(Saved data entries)
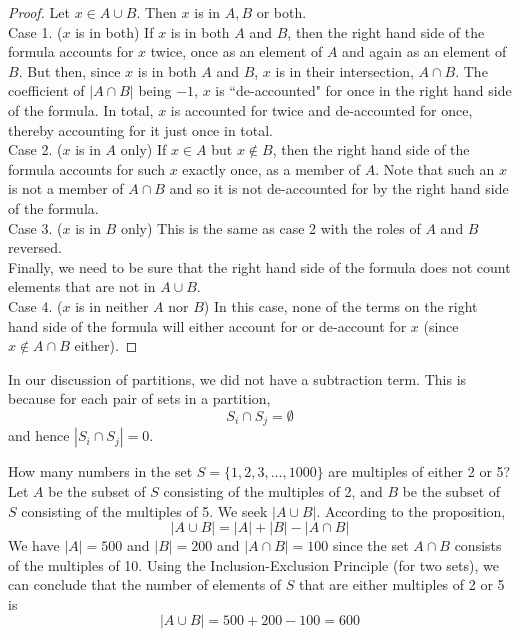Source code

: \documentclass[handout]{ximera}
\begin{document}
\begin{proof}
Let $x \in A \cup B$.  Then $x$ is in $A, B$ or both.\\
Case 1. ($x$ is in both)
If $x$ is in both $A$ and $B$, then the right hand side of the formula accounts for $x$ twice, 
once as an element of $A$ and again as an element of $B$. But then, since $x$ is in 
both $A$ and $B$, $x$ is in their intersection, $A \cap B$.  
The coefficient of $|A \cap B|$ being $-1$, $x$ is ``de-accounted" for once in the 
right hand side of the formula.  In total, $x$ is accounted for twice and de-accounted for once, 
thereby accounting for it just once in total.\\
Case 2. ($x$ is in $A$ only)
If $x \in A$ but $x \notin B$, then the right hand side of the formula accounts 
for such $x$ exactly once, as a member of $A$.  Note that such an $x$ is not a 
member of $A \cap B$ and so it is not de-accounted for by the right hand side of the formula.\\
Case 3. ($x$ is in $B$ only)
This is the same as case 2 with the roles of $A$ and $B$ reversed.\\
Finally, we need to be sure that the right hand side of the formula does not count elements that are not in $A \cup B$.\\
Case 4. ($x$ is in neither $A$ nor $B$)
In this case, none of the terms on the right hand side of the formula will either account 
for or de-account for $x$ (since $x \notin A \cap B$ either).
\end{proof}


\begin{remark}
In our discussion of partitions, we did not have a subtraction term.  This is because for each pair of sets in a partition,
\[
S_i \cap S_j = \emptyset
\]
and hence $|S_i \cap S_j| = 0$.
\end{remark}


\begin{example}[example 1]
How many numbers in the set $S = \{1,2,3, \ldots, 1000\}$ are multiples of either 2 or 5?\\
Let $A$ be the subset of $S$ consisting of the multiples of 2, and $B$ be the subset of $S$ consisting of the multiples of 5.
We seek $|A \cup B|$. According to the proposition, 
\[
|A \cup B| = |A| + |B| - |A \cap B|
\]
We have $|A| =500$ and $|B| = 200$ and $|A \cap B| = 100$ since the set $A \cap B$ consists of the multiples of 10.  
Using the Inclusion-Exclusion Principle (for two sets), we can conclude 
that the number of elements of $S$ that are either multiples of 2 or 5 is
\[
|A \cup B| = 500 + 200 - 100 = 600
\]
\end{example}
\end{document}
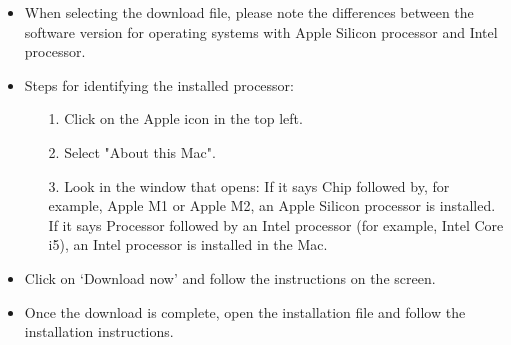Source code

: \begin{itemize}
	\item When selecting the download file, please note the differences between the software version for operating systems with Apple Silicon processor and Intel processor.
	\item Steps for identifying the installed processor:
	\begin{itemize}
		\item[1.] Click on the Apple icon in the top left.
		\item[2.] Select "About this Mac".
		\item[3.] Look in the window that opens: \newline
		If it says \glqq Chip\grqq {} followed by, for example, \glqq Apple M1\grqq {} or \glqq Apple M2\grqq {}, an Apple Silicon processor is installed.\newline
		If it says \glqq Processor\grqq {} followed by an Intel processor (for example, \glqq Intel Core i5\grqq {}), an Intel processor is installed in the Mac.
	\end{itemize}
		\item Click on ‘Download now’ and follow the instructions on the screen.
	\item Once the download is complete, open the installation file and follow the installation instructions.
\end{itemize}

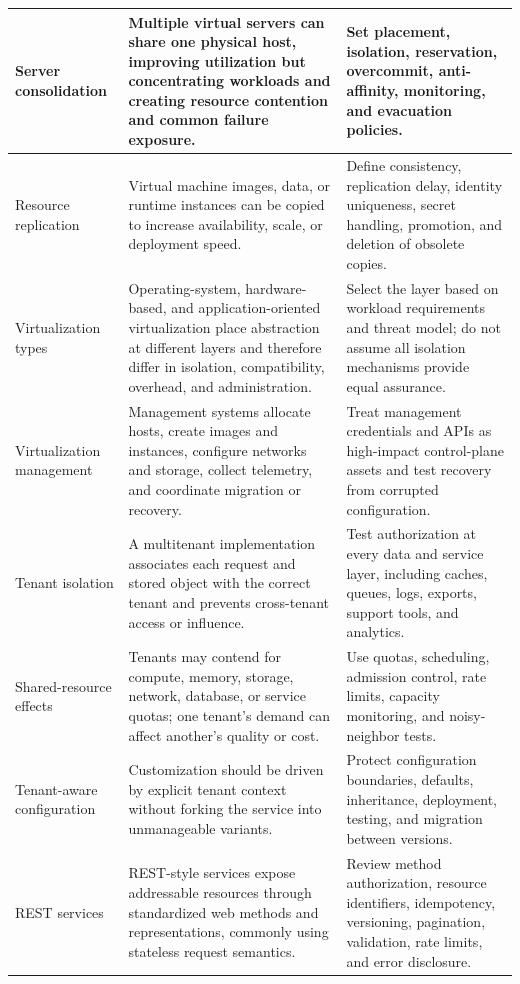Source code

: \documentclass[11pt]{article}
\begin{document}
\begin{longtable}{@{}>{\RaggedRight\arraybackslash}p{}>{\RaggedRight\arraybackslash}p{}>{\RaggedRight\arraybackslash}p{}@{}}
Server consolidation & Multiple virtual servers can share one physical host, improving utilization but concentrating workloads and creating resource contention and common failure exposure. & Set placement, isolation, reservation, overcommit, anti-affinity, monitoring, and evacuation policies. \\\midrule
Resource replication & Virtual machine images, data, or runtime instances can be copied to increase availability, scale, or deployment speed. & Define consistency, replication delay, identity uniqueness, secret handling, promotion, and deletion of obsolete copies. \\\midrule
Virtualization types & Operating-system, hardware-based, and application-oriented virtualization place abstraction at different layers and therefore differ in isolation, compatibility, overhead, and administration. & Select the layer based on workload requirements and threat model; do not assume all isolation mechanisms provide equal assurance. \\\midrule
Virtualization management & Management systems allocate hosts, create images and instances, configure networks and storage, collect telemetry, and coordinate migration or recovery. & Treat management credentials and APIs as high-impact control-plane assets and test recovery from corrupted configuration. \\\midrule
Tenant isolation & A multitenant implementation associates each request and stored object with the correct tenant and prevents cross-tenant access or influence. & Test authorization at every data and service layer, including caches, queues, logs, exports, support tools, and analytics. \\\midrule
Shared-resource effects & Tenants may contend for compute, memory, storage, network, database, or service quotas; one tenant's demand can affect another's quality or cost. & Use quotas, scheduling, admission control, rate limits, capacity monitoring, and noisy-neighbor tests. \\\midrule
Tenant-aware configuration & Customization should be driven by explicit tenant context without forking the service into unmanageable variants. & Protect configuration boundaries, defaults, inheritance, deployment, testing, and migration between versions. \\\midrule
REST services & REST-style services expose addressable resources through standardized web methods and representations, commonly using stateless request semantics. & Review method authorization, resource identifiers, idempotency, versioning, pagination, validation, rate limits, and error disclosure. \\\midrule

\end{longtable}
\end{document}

Description of the task: Print from the line containing "Virtualization types &" to the last line above, exactly as written.

Problem solution:
Virtualization types & Operating-system, hardware-based, and application-oriented virtualization place abstraction at different layers and therefore differ in isolation, compatibility, overhead, and administration. & Select the layer based on workload requirements and threat model; do not assume all isolation mechanisms provide equal assurance. \\\midrule
Virtualization management & Management systems allocate hosts, create images and instances, configure networks and storage, collect telemetry, and coordinate migration or recovery. & Treat management credentials and APIs as high-impact control-plane assets and test recovery from corrupted configuration. \\\midrule
Tenant isolation & A multitenant implementation associates each request and stored object with the correct tenant and prevents cross-tenant access or influence. & Test authorization at every data and service layer, including caches, queues, logs, exports, support tools, and analytics. \\\midrule
Shared-resource effects & Tenants may contend for compute, memory, storage, network, database, or service quotas; one tenant's demand can affect another's quality or cost. & Use quotas, scheduling, admission control, rate limits, capacity monitoring, and noisy-neighbor tests. \\\midrule
Tenant-aware configuration & Customization should be driven by explicit tenant context without forking the service into unmanageable variants. & Protect configuration boundaries, defaults, inheritance, deployment, testing, and migration between versions. \\\midrule
REST services & REST-style services expose addressable resources through standardized web methods and representations, commonly using stateless request semantics. & Review method authorization, resource identifiers, idempotency, versioning, pagination, validation, rate limits, and error disclosure. \\\midrule

\end{longtable}
\end{document}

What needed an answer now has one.